Record extracts Block Start

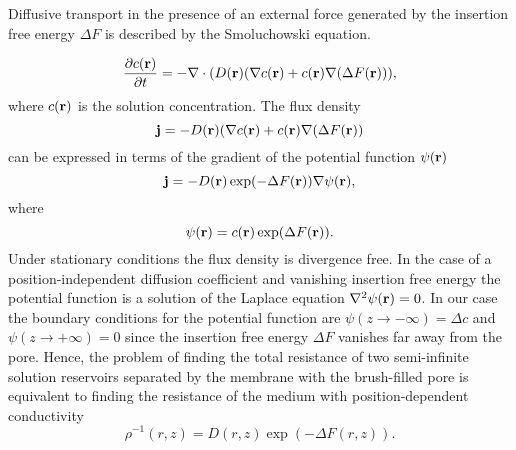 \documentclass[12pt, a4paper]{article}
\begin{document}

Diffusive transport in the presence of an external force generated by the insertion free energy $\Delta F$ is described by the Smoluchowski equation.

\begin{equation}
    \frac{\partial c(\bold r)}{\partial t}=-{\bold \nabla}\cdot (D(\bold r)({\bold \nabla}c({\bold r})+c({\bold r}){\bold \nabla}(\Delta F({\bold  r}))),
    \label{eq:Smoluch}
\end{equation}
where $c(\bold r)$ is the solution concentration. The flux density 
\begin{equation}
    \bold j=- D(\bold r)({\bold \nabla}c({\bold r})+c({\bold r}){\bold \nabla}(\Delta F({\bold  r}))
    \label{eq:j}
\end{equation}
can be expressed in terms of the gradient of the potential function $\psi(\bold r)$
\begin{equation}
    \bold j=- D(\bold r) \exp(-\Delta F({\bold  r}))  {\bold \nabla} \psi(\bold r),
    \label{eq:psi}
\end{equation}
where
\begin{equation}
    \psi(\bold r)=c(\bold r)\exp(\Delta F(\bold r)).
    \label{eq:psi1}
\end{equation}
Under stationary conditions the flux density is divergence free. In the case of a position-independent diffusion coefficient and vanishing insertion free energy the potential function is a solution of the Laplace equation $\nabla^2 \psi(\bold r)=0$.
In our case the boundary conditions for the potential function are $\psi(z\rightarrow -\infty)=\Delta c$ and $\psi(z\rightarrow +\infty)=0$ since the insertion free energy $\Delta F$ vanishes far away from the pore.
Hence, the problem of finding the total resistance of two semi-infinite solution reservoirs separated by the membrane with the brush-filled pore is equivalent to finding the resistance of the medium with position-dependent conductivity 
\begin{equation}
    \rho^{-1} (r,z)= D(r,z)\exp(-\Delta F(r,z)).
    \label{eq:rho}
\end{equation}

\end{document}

Record extracts Block End

Give the number of lines in the entries above that include the string "case". No other output is expected.

2